• DATA EXCERPTS:
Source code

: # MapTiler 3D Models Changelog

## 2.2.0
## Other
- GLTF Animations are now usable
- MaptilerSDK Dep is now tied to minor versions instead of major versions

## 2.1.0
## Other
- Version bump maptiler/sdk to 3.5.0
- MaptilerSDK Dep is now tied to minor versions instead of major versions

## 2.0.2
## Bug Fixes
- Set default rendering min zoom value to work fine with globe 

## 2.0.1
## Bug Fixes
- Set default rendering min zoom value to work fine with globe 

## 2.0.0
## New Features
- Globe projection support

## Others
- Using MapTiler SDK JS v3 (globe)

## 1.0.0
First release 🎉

• DESCRIPTION OF THE TASK: Go through the records above and write each one out again exactly.

• WRITTEN ANSWER:
Source code

: # MapTiler 3D Models Changelog

## 2.2.0
## Other
- GLTF Animations are now usable
- MaptilerSDK Dep is now tied to minor versions instead of major versions

## 2.1.0
## Other
- Version bump maptiler/sdk to 3.5.0
- MaptilerSDK Dep is now tied to minor versions instead of major versions

## 2.0.2
## Bug Fixes
- Set default rendering min zoom value to work fine with globe 

## 2.0.1
## Bug Fixes
- Set default rendering min zoom value to work fine with globe 

## 2.0.0
## New Features
- Globe projection support

## Others
- Using MapTiler SDK JS v3 (globe)

## 1.0.0
First release 🎉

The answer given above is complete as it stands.